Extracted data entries
══════════════════════════════
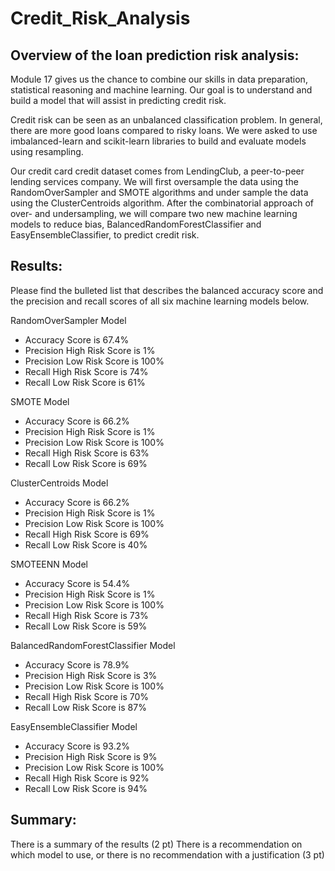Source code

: # Credit_Risk_Analysis

## Overview of the loan prediction risk analysis:

Module 17 gives us the chance to combine our skills in data preparation, statistical reasoning and machine learning.  Our goal is to understand and build a model that will assist in predicting credit risk.  

Credit risk can be seen as an unbalanced classification problem.  In general, there are more good loans compared to risky loans.   We were asked to use imbalanced-learn and scikit-learn libraries to build and evaluate models using resampling.  

Our credit card credit dataset comes from LendingClub, a peer-to-peer lending services company.  We will first oversample the data using the RandomOverSampler and SMOTE algorithms and under sample the data using the ClusterCentroids algorithm. After the combinatorial approach of over- and undersampling, we will compare two new machine learning models to reduce bias, BalancedRandomForestClassifier and EasyEnsembleClassifier, to predict credit risk.

## Results:

Please find the bulleted list that describes the balanced accuracy score and the precision and recall scores of all six machine learning models below.

RandomOverSampler Model
*	Accuracy Score is 67.4%
*	Precision High Risk Score is 1%
*	Precision Low Risk Score is 100%
*	Recall High Risk Score is 74%
*	Recall Low Risk Score is 61%

SMOTE Model
*	Accuracy Score is 66.2%
*	Precision High Risk Score is 1%
*	Precision Low Risk Score is 100%
*	Recall High Risk Score is 63%
*	Recall Low Risk Score is 69%

ClusterCentroids Model
*	Accuracy Score is 66.2%
*	Precision High Risk Score is 1%
*	Precision Low Risk Score is 100%
*	Recall High Risk Score is 69%
*	Recall Low Risk Score is 40%

SMOTEENN Model
*	Accuracy Score is 54.4%
*	Precision High Risk Score is 1%
*	Precision Low Risk Score is 100%
*	Recall High Risk Score is 73%
*	Recall Low Risk Score is 59%

BalancedRandomForestClassifier Model
*	Accuracy Score is 78.9%
*	Precision High Risk Score is 3%
*	Precision Low Risk Score is 100%
*	Recall High Risk Score is 70%
*	Recall Low Risk Score is 87%

EasyEnsembleClassifier Model
*	Accuracy Score is 93.2%
*	Precision High Risk Score is 9%
*	Precision Low Risk Score is 100%
*	Recall High Risk Score is 92%
*	Recall Low Risk Score is 94%

## Summary:

There is a summary of the results (2 pt)
There is a recommendation on which model to use, or there is no recommendation with a justification (3 pt)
══════════════════════════════
Your task: Leaving the pictures aside, write out the entries above exactly.

Answer to the problem:
Source code

: # Credit_Risk_Analysis

## Overview of the loan prediction risk analysis:

Module 17 gives us the chance to combine our skills in data preparation, statistical reasoning and machine learning.  Our goal is to understand and build a model that will assist in predicting credit risk.  

Credit risk can be seen as an unbalanced classification problem.  In general, there are more good loans compared to risky loans.   We were asked to use imbalanced-learn and scikit-learn libraries to build and evaluate models using resampling.  

Our credit card credit dataset comes from LendingClub, a peer-to-peer lending services company.  We will first oversample the data using the RandomOverSampler and SMOTE algorithms and under sample the data using the ClusterCentroids algorithm. After the combinatorial approach of over- and undersampling, we will compare two new machine learning models to reduce bias, BalancedRandomForestClassifier and EasyEnsembleClassifier, to predict credit risk.

## Results:

Please find the bulleted list that describes the balanced accuracy score and the precision and recall scores of all six machine learning models below.

RandomOverSampler Model
*	Accuracy Score is 67.4%
*	Precision High Risk Score is 1%
*	Precision Low Risk Score is 100%
*	Recall High Risk Score is 74%
*	Recall Low Risk Score is 61%

SMOTE Model
*	Accuracy Score is 66.2%
*	Precision High Risk Score is 1%
*	Precision Low Risk Score is 100%
*	Recall High Risk Score is 63%
*	Recall Low Risk Score is 69%

ClusterCentroids Model
*	Accuracy Score is 66.2%
*	Precision High Risk Score is 1%
*	Precision Low Risk Score is 100%
*	Recall High Risk Score is 69%
*	Recall Low Risk Score is 40%

SMOTEENN Model
*	Accuracy Score is 54.4%
*	Precision High Risk Score is 1%
*	Precision Low Risk Score is 100%
*	Recall High Risk Score is 73%
*	Recall Low Risk Score is 59%

BalancedRandomForestClassifier Model
*	Accuracy Score is 78.9%
*	Precision High Risk Score is 3%
*	Precision Low Risk Score is 100%
*	Recall High Risk Score is 70%
*	Recall Low Risk Score is 87%

EasyEnsembleClassifier Model
*	Accuracy Score is 93.2%
*	Precision High Risk Score is 9%
*	Precision Low Risk Score is 100%
*	Recall High Risk Score is 92%
*	Recall Low Risk Score is 94%

## Summary:

There is a summary of the results (2 pt)
There is a recommendation on which model to use, or there is no recommendation with a justification (3 pt)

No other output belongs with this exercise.